Relatos/Partos

Qué suerte tuvimos

Por Damiana Poggi*
Dentro de pocos días, mi primer hijo – Ítalo – cumple un año. La sensación es la de haber estado sumergida en una larga hora que empezó con las primeras contracciones y que prolongada hasta hoy, se construyo de días y meses en los que fuimos una bola de leche, siestas y descubrimientos conjuntos. No puedo creer que ya haya pasado un año. Si cierro los ojos puedo sentir todavía la presión en las caderas, el dolor. La textura lisa del barral de la cuna de la cual estuve colgada durante más de 18 horas con intervalos que empezaron en siete minutos y terminaron en poco más de uno. Puedo sentir el calor y la humedad de febrero, mes de lluvias y tormentas.

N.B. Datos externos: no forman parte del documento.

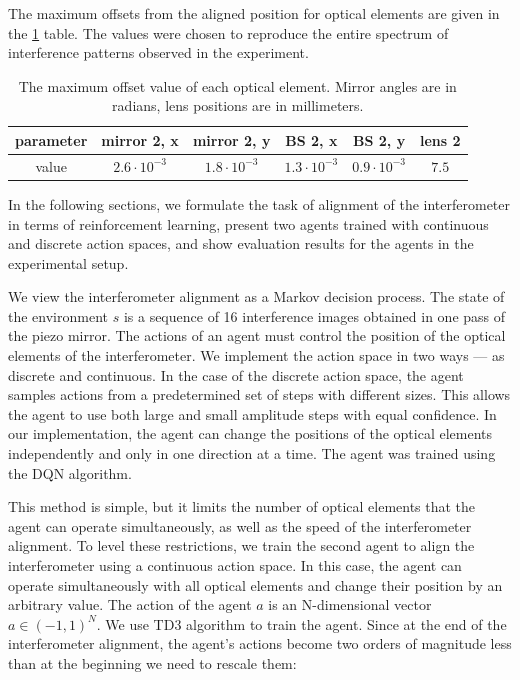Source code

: The maximum offsets from the aligned position for optical elements are given in the \ref{tab:interf_dyn_params} table. The values were chosen to reproduce the entire spectrum of interference patterns observed in the experiment.

\begin{table} [htbp]
    \centering
    \begin{threeparttable}%
        \caption{The maximum offset value of each optical element. Mirror angles are in radians, lens positions are in millimeters.}
        \begin{tabular}{|c|c|c|c|c|c|}
            \hline
            \hline
            parameter & mirror 2, x & mirror 2, y & BS 2, x & BS 2, y & lens 2 \\
            \hline
            value & $2.6 \cdot 10^{-3}$ & $1.8 \cdot 10^{-3}$ & $1.3 \cdot 10^{-3}$ & $0.9 \cdot 10^{-3}$ & $7.5$ \\
            \hline
            \hline
        \end{tabular}
        \label{tab:interf_dyn_params}
    \end{threeparttable}
\end{table}


In the following sections, we formulate the task of alignment of the interferometer in terms of reinforcement learning, present two agents trained with continuous and discrete action spaces, and show evaluation results for the agents in the experimental setup. 

We view the interferometer alignment as a Markov decision process. The state of the environment $s$ is a sequence of 16 interference images obtained in one pass of the piezo mirror. The actions of an agent must control the position of the optical elements of the interferometer. We implement the action space in two ways --- as discrete and continuous. In the case of the discrete action space, the agent samples actions from a predetermined set of steps with different sizes. This allows the agent to use both large and small amplitude steps with equal confidence. In our implementation, the agent can change the positions of the optical elements independently and only in one direction at a time.  The agent was trained using the DQN \cite{dqn} algorithm.

This method is simple, but it limits the number of optical elements that the agent can operate simultaneously, as well as the speed of the interferometer alignment. To level these restrictions, we train the second agent to align the interferometer using a continuous action space. In this case, the agent can operate simultaneously with all optical elements and change their position by an arbitrary value. The action of the agent $a$ is an N-dimensional vector $a \in (-1, 1)^{N}$. We use TD3 \cite{ddpg} algorithm to train the agent. Since at the end of the interferometer alignment, the agent's actions become two orders of magnitude less than at the beginning we need to rescale them:

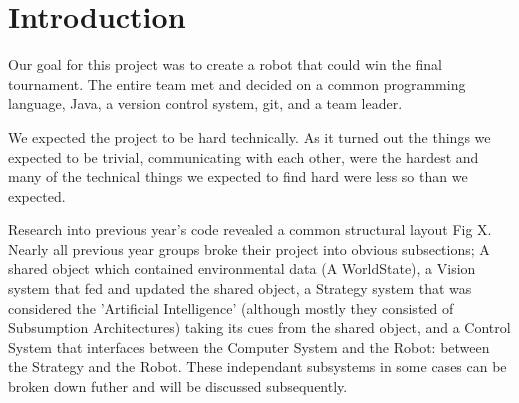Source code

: \section{Introduction}

Our goal for this project was to create a robot that could win the final
tournament. The entire team met and decided on a common programming language,
Java, a version control system, git, and a team leader.

We expected the project to be hard technically. As it turned out the things we
expected to be trivial, communicating with each other, were the hardest and
many of the technical things we expected to find hard were less so than we
expected.

Research into previous year's code revealed a common structural layout Fig X. 
Nearly all previous year groups broke their project into obvious subsections; 
A shared object which contained environmental data (A WorldState), a Vision 
system that fed and updated the shared object, a Strategy system that was 
considered the 'Artificial Intelligence' (although mostly they consisted of 
Subsumption Architectures) taking its cues from the shared object, and a Control 
System that interfaces between the Computer System and the Robot: between the 
Strategy and the Robot. These independant subsystems in some cases can be broken 
down futher and will be discussed subsequently. 
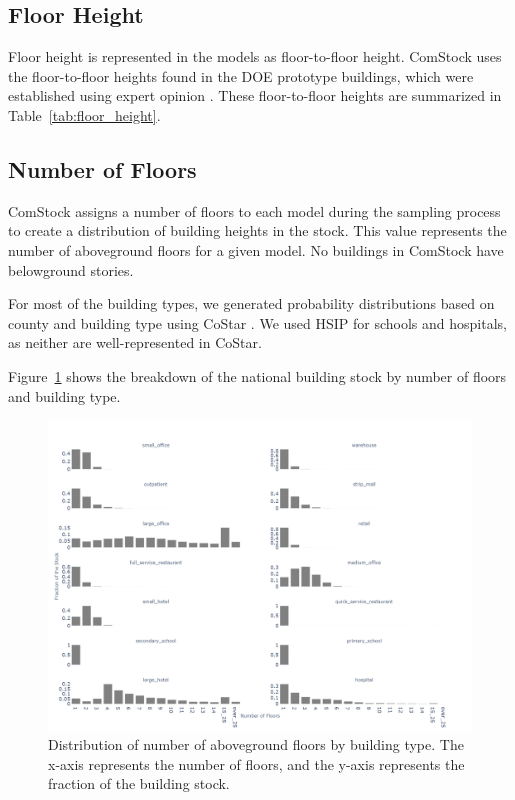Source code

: \subsection{Floor Height}
Floor height is represented in the models as floor-to-floor height. ComStock uses the floor-to-floor heights found in the DOE prototype buildings, which were established using expert opinion \citep{deru_2011}. These floor-to-floor heights are summarized in Table~\ref{tab:floor_height}.



\pagebreak

\subsection{Number of Floors}
ComStock assigns a number of floors to each model during the sampling process to create a distribution of building heights in the stock. This value represents the number of aboveground floors for a given model. No buildings in ComStock have belowground stories.

 For most of the building types, we generated probability distributions based on county and building type using CoStar \citep{costar}. We used HSIP \citep{hsip} for schools and hospitals, as neither are well-represented in CoStar.
 
 Figure~\ref{fig:nfloors_dist} shows the breakdown of the national building stock by number of floors and building type.

\begin{figure}[H]
    \centering \includegraphics[width=1.0\textwidth]{figures/nfloors.png}
    \caption[Distribution of number of aboveground  floors by building type]{Distribution of number of aboveground  floors by building type. The x-axis represents the number of floors, and the y-axis represents the fraction of the building stock.}
    \label{fig:nfloors_dist}
\end{figure}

El sabor del helado de limón que Agustín salió a comprar y que me daba en la boca con una cuchara de sopa. La sensación helada del metal en la boca como un bálsamo.

Durante todos estos meses intenté escribir este relato infinidad de veces. Tengo carpetas abiertas en mi computadora, notas en cuadernos. Durante las noches de alerta materna, elaboraba relatos de parto de forma mental. Me autocontaba mi propia historia como quien repite un mantra buscando narrar lo inenarrable. Como si de esa forma pudiera yo, madre nueva, comprender a través de imágenes y palabras la experiencia de la maternidad. Tan inmensa y novedosa, desplegándose entre mis sábanas y mi cuerpo como una ola de sensaciones que forma una pátina de amor sobre todas las superficies de la vida. Qué suerte tuvimos! El 8 de Febrero de 2017 a la 1:12 de la madrugada, el bebé más lindo del mundo vino a vivir a nuestra familia.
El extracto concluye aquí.